Kale consumption has risen so rapidly in recent years that Australian farmers are struggling to meet the demand, reports the Australian Broadcasting Corporation (ABC).
The green leafy ‘superfood’ has seen such a boom in popularity that it could lead to a worldwide shortage as one of the world’s leading kale seed suppliers sees its stocks snatched up.
Tony Hubbard, the head of Bejo Seeds, the Australian subsidiary of Dutch company Bejo Zaden, told the ABC that the boom in demand for kale has led to the seed supplier running out of every variety of the vegetable.
“You could describe it as embarrassing to us, but it’s just one of those things that’s happened on a global basis,” Hubbard told the ABC. “It’s caught us out well and truly, we put our hands up to that.”

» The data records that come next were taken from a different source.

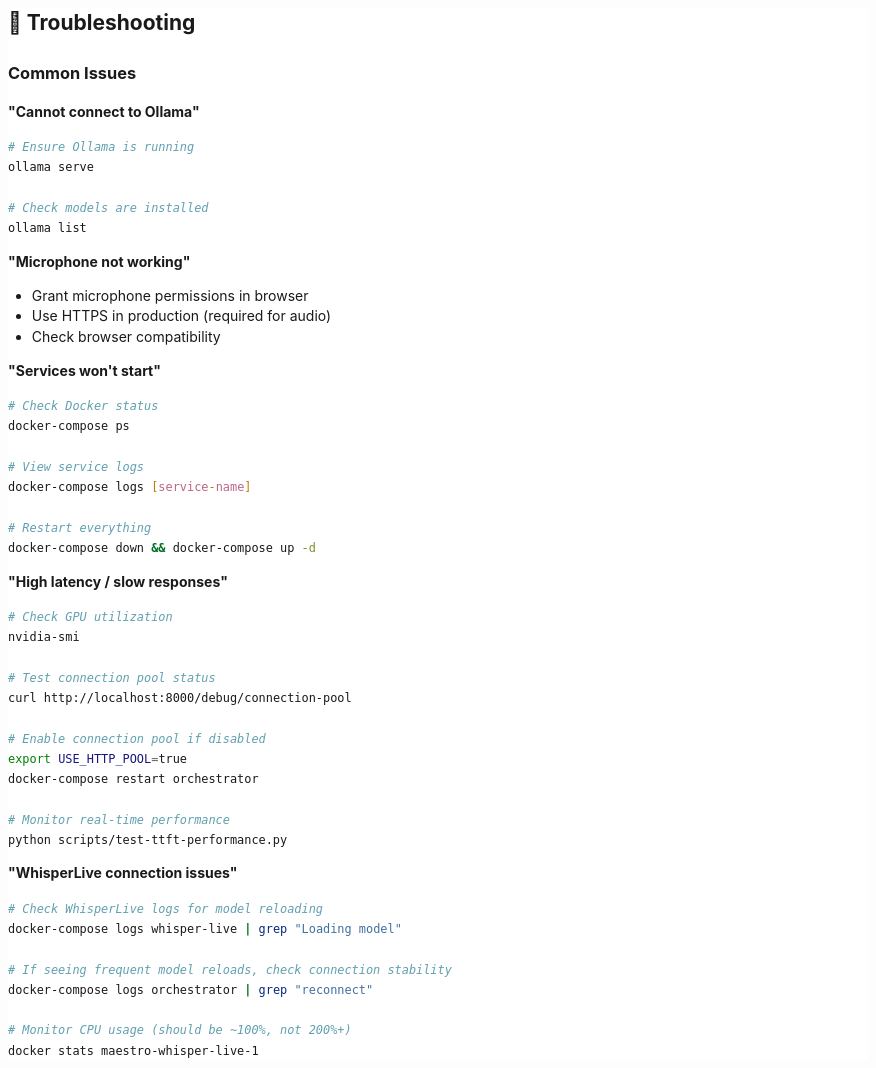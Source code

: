 ## 🔧 Troubleshooting

### Common Issues

**"Cannot connect to Ollama"**
```bash
# Ensure Ollama is running
ollama serve

# Check models are installed
ollama list
```

**"Microphone not working"**
- Grant microphone permissions in browser
- Use HTTPS in production (required for audio)
- Check browser compatibility

**"Services won't start"**
```bash
# Check Docker status
docker-compose ps

# View service logs
docker-compose logs [service-name]

# Restart everything
docker-compose down && docker-compose up -d
```

**"High latency / slow responses"**
```bash
# Check GPU utilization
nvidia-smi

# Test connection pool status
curl http://localhost:8000/debug/connection-pool

# Enable connection pool if disabled
export USE_HTTP_POOL=true
docker-compose restart orchestrator

# Monitor real-time performance
python scripts/test-ttft-performance.py
```

**"WhisperLive connection issues"**
```bash
# Check WhisperLive logs for model reloading
docker-compose logs whisper-live | grep "Loading model"

# If seeing frequent model reloads, check connection stability
docker-compose logs orchestrator | grep "reconnect"

# Monitor CPU usage (should be ~100%, not 200%+)
docker stats maestro-whisper-live-1
```
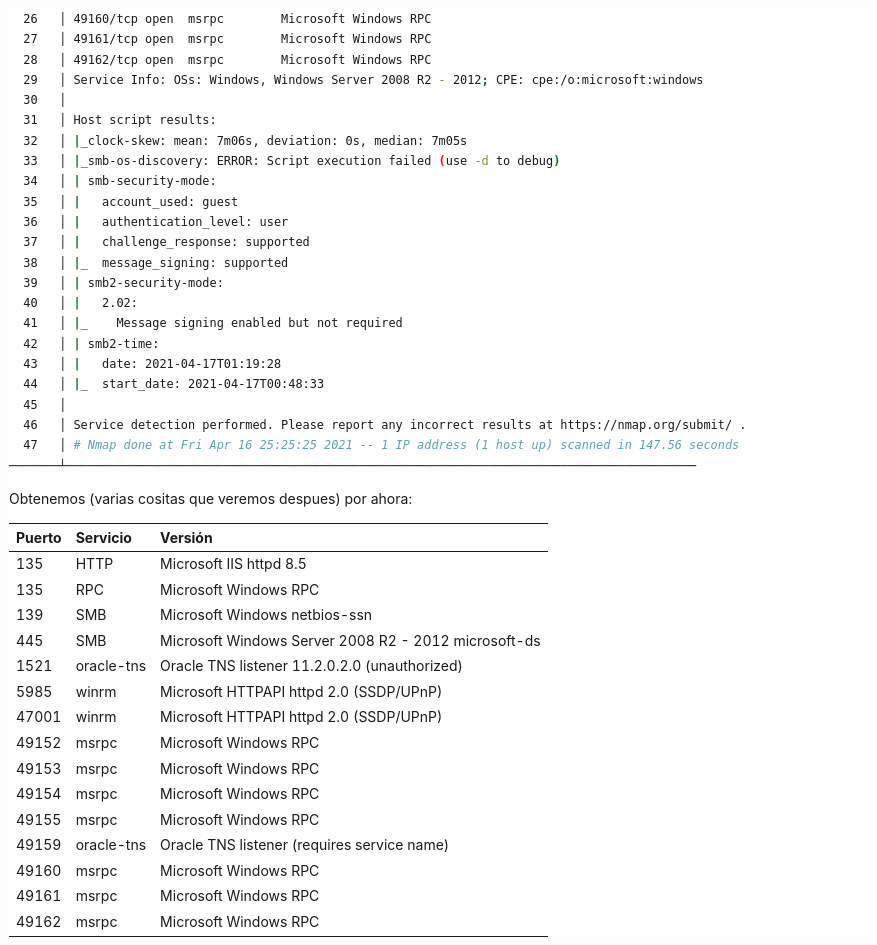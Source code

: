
 ```bash
  26   │ 49160/tcp open  msrpc        Microsoft Windows RPC
  27   │ 49161/tcp open  msrpc        Microsoft Windows RPC
  28   │ 49162/tcp open  msrpc        Microsoft Windows RPC
  29   │ Service Info: OSs: Windows, Windows Server 2008 R2 - 2012; CPE: cpe:/o:microsoft:windows
  30   │ 
  31   │ Host script results:
  32   │ |_clock-skew: mean: 7m06s, deviation: 0s, median: 7m05s
  33   │ |_smb-os-discovery: ERROR: Script execution failed (use -d to debug)
  34   │ | smb-security-mode: 
  35   │ |   account_used: guest
  36   │ |   authentication_level: user
  37   │ |   challenge_response: supported
  38   │ |_  message_signing: supported
  39   │ | smb2-security-mode: 
  40   │ |   2.02: 
  41   │ |_    Message signing enabled but not required
  42   │ | smb2-time: 
  43   │ |   date: 2021-04-17T01:19:28
  44   │ |_  start_date: 2021-04-17T00:48:33
  45   │ 
  46   │ Service detection performed. Please report any incorrect results at https://nmap.org/submit/ .
  47   │ # Nmap done at Fri Apr 16 25:25:25 2021 -- 1 IP address (1 host up) scanned in 147.56 seconds
───────┴────────────────────────────────────────────────────────────────────────────────────────
```

Obtenemos (varias cositas que veremos despues) por ahora:

| Puerto | Servicio | Versión |
| :----- | :------- | :------ |
| 135    | HTTP       | Microsoft IIS httpd 8.5                              |
| 135    | RPC        | Microsoft Windows RPC                                |
| 139    | SMB        | Microsoft Windows netbios-ssn                        |
| 445    | SMB        | Microsoft Windows Server 2008 R2 - 2012 microsoft-ds |
| 1521   | oracle-tns | Oracle TNS listener 11.2.0.2.0 (unauthorized)        |
| 5985   | winrm      | Microsoft HTTPAPI httpd 2.0 (SSDP/UPnP)              |
| 47001  | winrm      | Microsoft HTTPAPI httpd 2.0 (SSDP/UPnP)              |
| 49152  | msrpc      | Microsoft Windows RPC                                |
| 49153  | msrpc      | Microsoft Windows RPC                                |
| 49154  | msrpc      | Microsoft Windows RPC                                |
| 49155  | msrpc      | Microsoft Windows RPC                                |
| 49159  | oracle-tns | Oracle TNS listener (requires service name)          |
| 49160  | msrpc      | Microsoft Windows RPC                                |
| 49161  | msrpc      | Microsoft Windows RPC                                |
| 49162  | msrpc      | Microsoft Windows RPC                                |
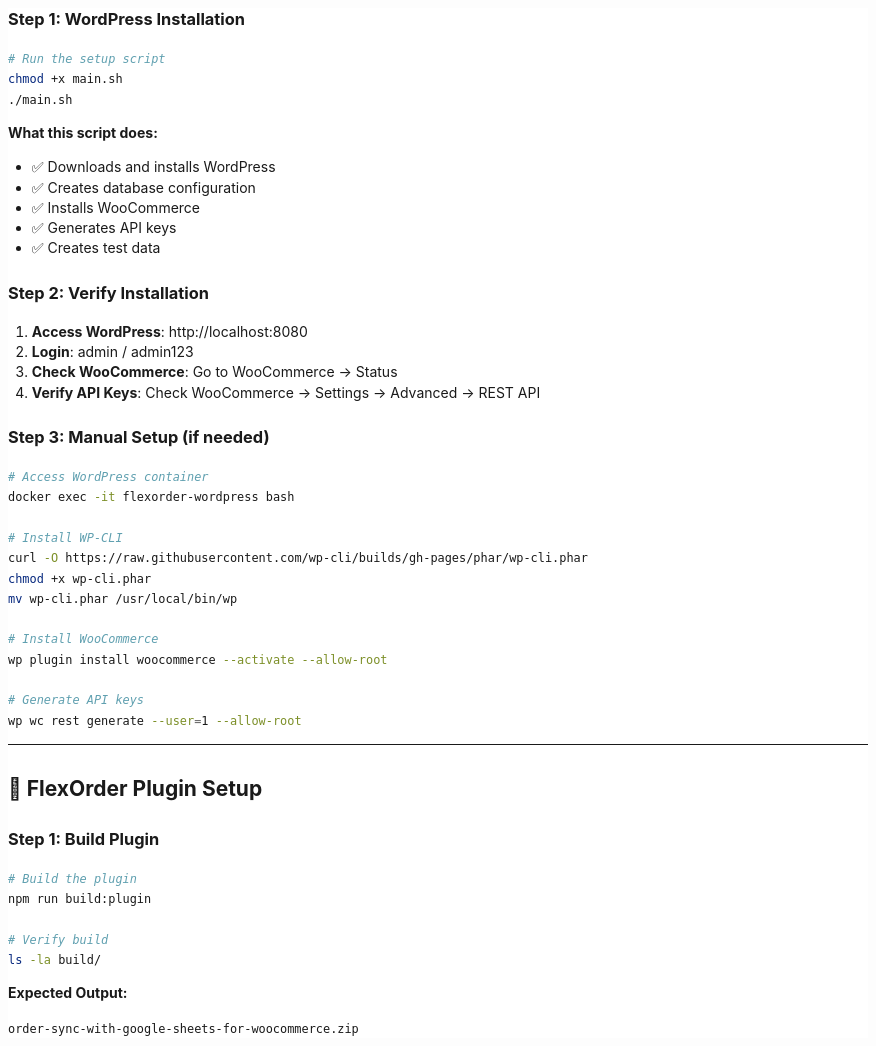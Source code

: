 ### Step 1: WordPress Installation
```bash
# Run the setup script
chmod +x main.sh
./main.sh
```

**What this script does:**
- ✅ Downloads and installs WordPress
- ✅ Creates database configuration
- ✅ Installs WooCommerce
- ✅ Generates API keys
- ✅ Creates test data

### Step 2: Verify Installation
1. **Access WordPress**: http://localhost:8080
2. **Login**: admin / admin123
3. **Check WooCommerce**: Go to WooCommerce → Status
4. **Verify API Keys**: Check WooCommerce → Settings → Advanced → REST API

### Step 3: Manual Setup (if needed)
```bash
# Access WordPress container
docker exec -it flexorder-wordpress bash

# Install WP-CLI
curl -O https://raw.githubusercontent.com/wp-cli/builds/gh-pages/phar/wp-cli.phar
chmod +x wp-cli.phar
mv wp-cli.phar /usr/local/bin/wp

# Install WooCommerce
wp plugin install woocommerce --activate --allow-root

# Generate API keys
wp wc rest generate --user=1 --allow-root
```

---

## 🔌 FlexOrder Plugin Setup

### Step 1: Build Plugin
```bash
# Build the plugin
npm run build:plugin

# Verify build
ls -la build/
```

**Expected Output:**
```
order-sync-with-google-sheets-for-woocommerce.zip
```
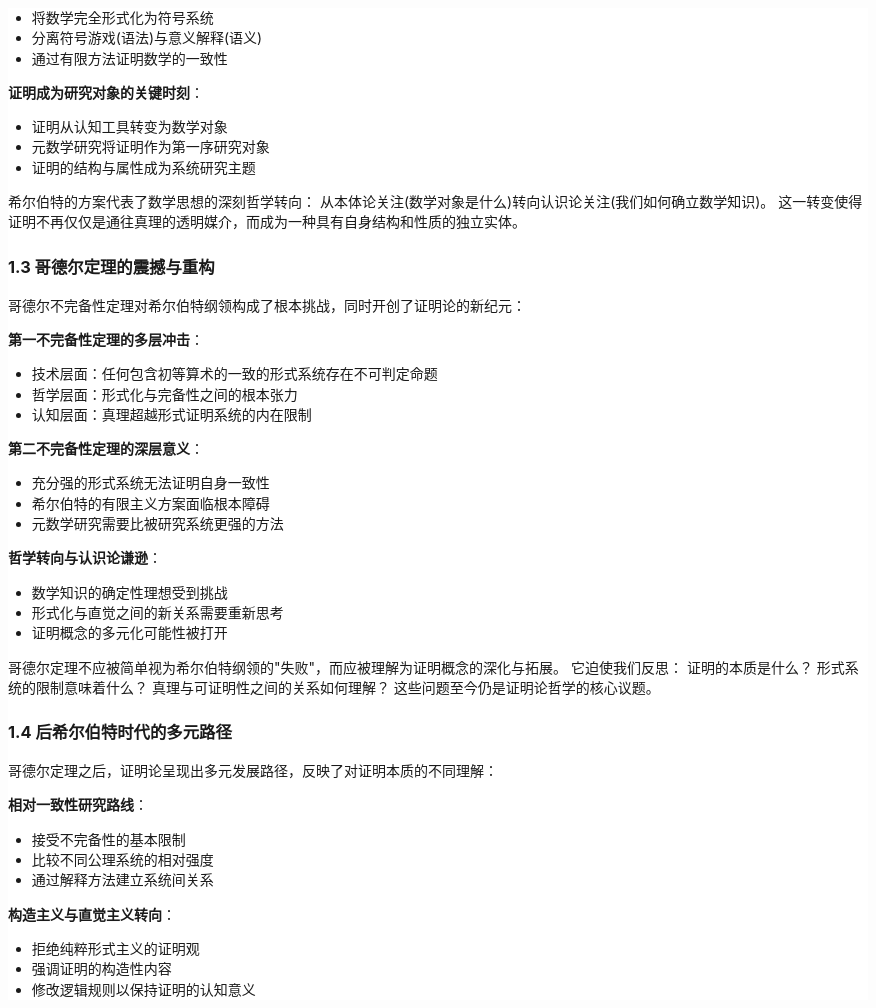 - 将数学完全形式化为符号系统
- 分离符号游戏(语法)与意义解释(语义)
- 通过有限方法证明数学的一致性

**证明成为研究对象的关键时刻**：

- 证明从认知工具转变为数学对象
- 元数学研究将证明作为第一序研究对象
- 证明的结构与属性成为系统研究主题

希尔伯特的方案代表了数学思想的深刻哲学转向：
  从本体论关注(数学对象是什么)转向认识论关注(我们如何确立数学知识)。
这一转变使得证明不再仅仅是通往真理的透明媒介，而成为一种具有自身结构和性质的独立实体。

### 1.3 哥德尔定理的震撼与重构

哥德尔不完备性定理对希尔伯特纲领构成了根本挑战，同时开创了证明论的新纪元：

**第一不完备性定理的多层冲击**：

- 技术层面：任何包含初等算术的一致的形式系统存在不可判定命题
- 哲学层面：形式化与完备性之间的根本张力
- 认知层面：真理超越形式证明系统的内在限制

**第二不完备性定理的深层意义**：

- 充分强的形式系统无法证明自身一致性
- 希尔伯特的有限主义方案面临根本障碍
- 元数学研究需要比被研究系统更强的方法

**哲学转向与认识论谦逊**：

- 数学知识的确定性理想受到挑战
- 形式化与直觉之间的新关系需要重新思考
- 证明概念的多元化可能性被打开

哥德尔定理不应被简单视为希尔伯特纲领的"失败"，而应被理解为证明概念的深化与拓展。
它迫使我们反思：
  证明的本质是什么？
  形式系统的限制意味着什么？
  真理与可证明性之间的关系如何理解？
这些问题至今仍是证明论哲学的核心议题。

### 1.4 后希尔伯特时代的多元路径

哥德尔定理之后，证明论呈现出多元发展路径，反映了对证明本质的不同理解：

**相对一致性研究路线**：

- 接受不完备性的基本限制
- 比较不同公理系统的相对强度
- 通过解释方法建立系统间关系

**构造主义与直觉主义转向**：

- 拒绝纯粹形式主义的证明观
- 强调证明的构造性内容
- 修改逻辑规则以保持证明的认知意义
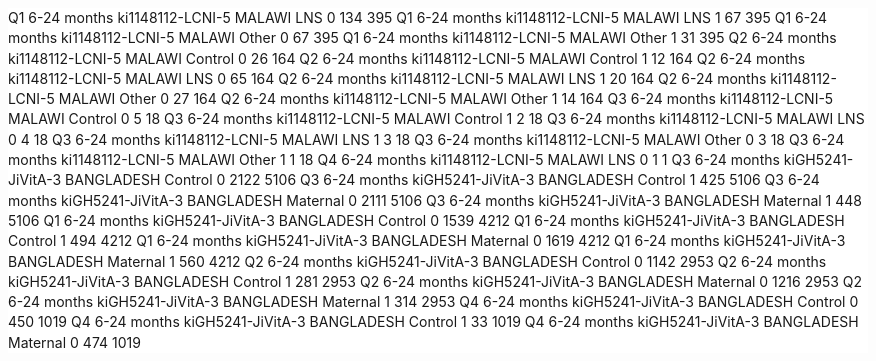 Q1         6-24 months   ki1148112-LCNI-5            MALAWI                         LNS                    0      134     395
Q1         6-24 months   ki1148112-LCNI-5            MALAWI                         LNS                    1       67     395
Q1         6-24 months   ki1148112-LCNI-5            MALAWI                         Other                  0       67     395
Q1         6-24 months   ki1148112-LCNI-5            MALAWI                         Other                  1       31     395
Q2         6-24 months   ki1148112-LCNI-5            MALAWI                         Control                0       26     164
Q2         6-24 months   ki1148112-LCNI-5            MALAWI                         Control                1       12     164
Q2         6-24 months   ki1148112-LCNI-5            MALAWI                         LNS                    0       65     164
Q2         6-24 months   ki1148112-LCNI-5            MALAWI                         LNS                    1       20     164
Q2         6-24 months   ki1148112-LCNI-5            MALAWI                         Other                  0       27     164
Q2         6-24 months   ki1148112-LCNI-5            MALAWI                         Other                  1       14     164
Q3         6-24 months   ki1148112-LCNI-5            MALAWI                         Control                0        5      18
Q3         6-24 months   ki1148112-LCNI-5            MALAWI                         Control                1        2      18
Q3         6-24 months   ki1148112-LCNI-5            MALAWI                         LNS                    0        4      18
Q3         6-24 months   ki1148112-LCNI-5            MALAWI                         LNS                    1        3      18
Q3         6-24 months   ki1148112-LCNI-5            MALAWI                         Other                  0        3      18
Q3         6-24 months   ki1148112-LCNI-5            MALAWI                         Other                  1        1      18
Q4         6-24 months   ki1148112-LCNI-5            MALAWI                         LNS                    0        1       1
Q3         6-24 months   kiGH5241-JiVitA-3           BANGLADESH                     Control                0     2122    5106
Q3         6-24 months   kiGH5241-JiVitA-3           BANGLADESH                     Control                1      425    5106
Q3         6-24 months   kiGH5241-JiVitA-3           BANGLADESH                     Maternal               0     2111    5106
Q3         6-24 months   kiGH5241-JiVitA-3           BANGLADESH                     Maternal               1      448    5106
Q1         6-24 months   kiGH5241-JiVitA-3           BANGLADESH                     Control                0     1539    4212
Q1         6-24 months   kiGH5241-JiVitA-3           BANGLADESH                     Control                1      494    4212
Q1         6-24 months   kiGH5241-JiVitA-3           BANGLADESH                     Maternal               0     1619    4212
Q1         6-24 months   kiGH5241-JiVitA-3           BANGLADESH                     Maternal               1      560    4212
Q2         6-24 months   kiGH5241-JiVitA-3           BANGLADESH                     Control                0     1142    2953
Q2         6-24 months   kiGH5241-JiVitA-3           BANGLADESH                     Control                1      281    2953
Q2         6-24 months   kiGH5241-JiVitA-3           BANGLADESH                     Maternal               0     1216    2953
Q2         6-24 months   kiGH5241-JiVitA-3           BANGLADESH                     Maternal               1      314    2953
Q4         6-24 months   kiGH5241-JiVitA-3           BANGLADESH                     Control                0      450    1019
Q4         6-24 months   kiGH5241-JiVitA-3           BANGLADESH                     Control                1       33    1019
Q4         6-24 months   kiGH5241-JiVitA-3           BANGLADESH                     Maternal               0      474    1019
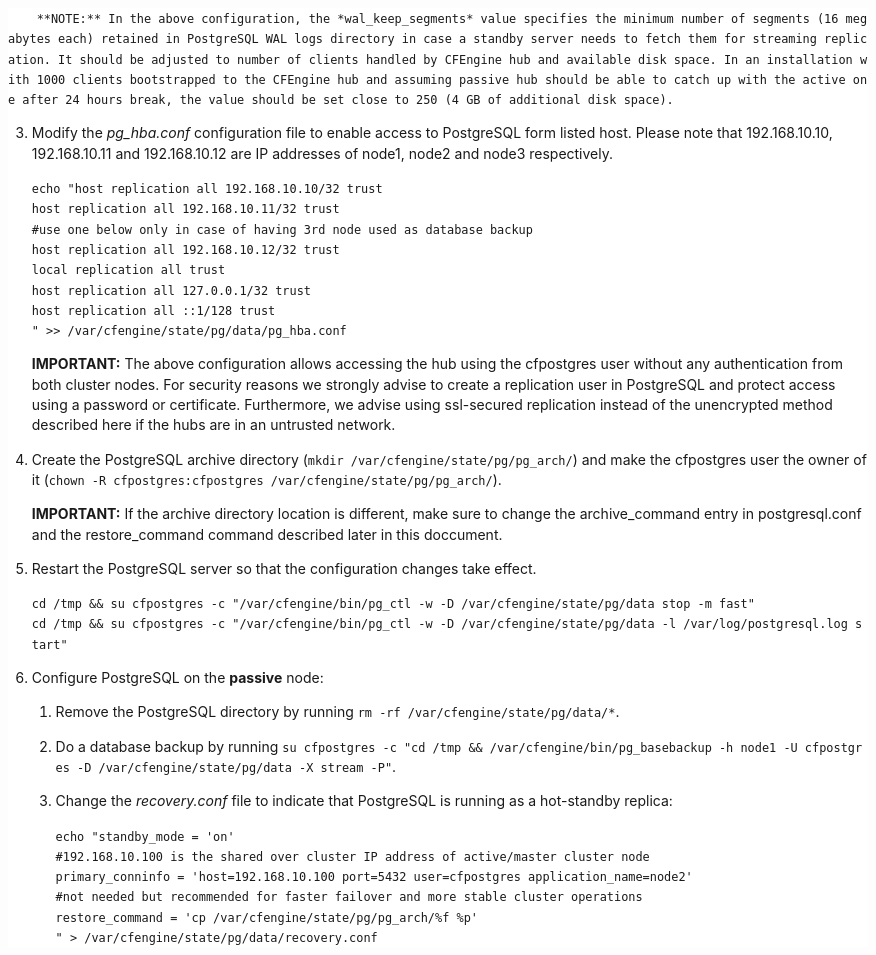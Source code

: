         **NOTE:** In the above configuration, the *wal_keep_segments* value specifies the minimum number of segments (16 megabytes each) retained in PostgreSQL WAL logs directory in case a standby server needs to fetch them for streaming replication. It should be adjusted to number of clients handled by CFEngine hub and available disk space. In an installation with 1000 clients bootstrapped to the CFEngine hub and assuming passive hub should be able to catch up with the active one after 24 hours break, the value should be set close to 250 (4 GB of additional disk space).

   3. Modify the *pg_hba.conf* configuration file to enable access to PostgreSQL form listed host. Please note that 192.168.10.10, 192.168.10.11 and 192.168.10.12 are IP addresses of node1, node2 and node3 respectively.

        ```
        echo "host replication all 192.168.10.10/32 trust
        host replication all 192.168.10.11/32 trust
        #use one below only in case of having 3rd node used as database backup
        host replication all 192.168.10.12/32 trust
        local replication all trust
        host replication all 127.0.0.1/32 trust
        host replication all ::1/128 trust
        " >> /var/cfengine/state/pg/data/pg_hba.conf
        ```

        **IMPORTANT:** The above configuration allows accessing the hub using the cfpostgres user without any authentication from both cluster nodes. For security reasons we strongly advise to create a replication user in PostgreSQL and protect access using a password or certificate. Furthermore, we advise using ssl-secured replication instead of the unencrypted method described here if the hubs are in an untrusted network.

   4. Create the PostgreSQL archive directory (```mkdir /var/cfengine/state/pg/pg_arch/```) and make the cfpostgres user the owner of it (```chown -R cfpostgres:cfpostgres /var/cfengine/state/pg/pg_arch/```). 

        **IMPORTANT:** If the archive directory location is different, make sure to change the archive_command entry in postgresql.conf and the restore_command command described later in this doccument.

   5. Restart the PostgreSQL server so that the configuration changes take effect.

        ```
        cd /tmp && su cfpostgres -c "/var/cfengine/bin/pg_ctl -w -D /var/cfengine/state/pg/data stop -m fast"
        cd /tmp && su cfpostgres -c "/var/cfengine/bin/pg_ctl -w -D /var/cfengine/state/pg/data -l /var/log/postgresql.log start"
        ```

6. Configure PostgreSQL on the **passive** node:
   1. Remove the PostgreSQL directory by running `rm -rf /var/cfengine/state/pg/data/*`.
   2. Do a database backup by running `su cfpostgres -c "cd /tmp && /var/cfengine/bin/pg_basebackup -h node1 -U cfpostgres -D /var/cfengine/state/pg/data -X stream -P"`.
   3. Change the *recovery.conf* file to indicate that PostgreSQL is running as a hot-standby replica:

        ```
        echo "standby_mode = 'on'
        #192.168.10.100 is the shared over cluster IP address of active/master cluster node
        primary_conninfo = 'host=192.168.10.100 port=5432 user=cfpostgres application_name=node2'
        #not needed but recommended for faster failover and more stable cluster operations
        restore_command = 'cp /var/cfengine/state/pg/pg_arch/%f %p'
        " > /var/cfengine/state/pg/data/recovery.conf
        ```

Australian growers Deborah and Darren Corrigan told the ABC they began planting 1,500 kale seedlings a few years ago and are now planting 150,000 each week, supplying leading supermarkets Coles and Woolworths across the country.
Having watched the rising popularity of kale, a member of the cabbage family, Coles Fresh Produce group merchandising manager Brad Gorman said kale has been the fastest growing product he’s seen.
“Kale’s been around for three years and for a product to be growing at this rate, after that amount of time, I think is almost unprecedented,” Gorman told the ABC.
The winter vegetable, resilient to frost, has risen in popularity in the US and Australia in recent years, driven by a trend in health-conscious consumers.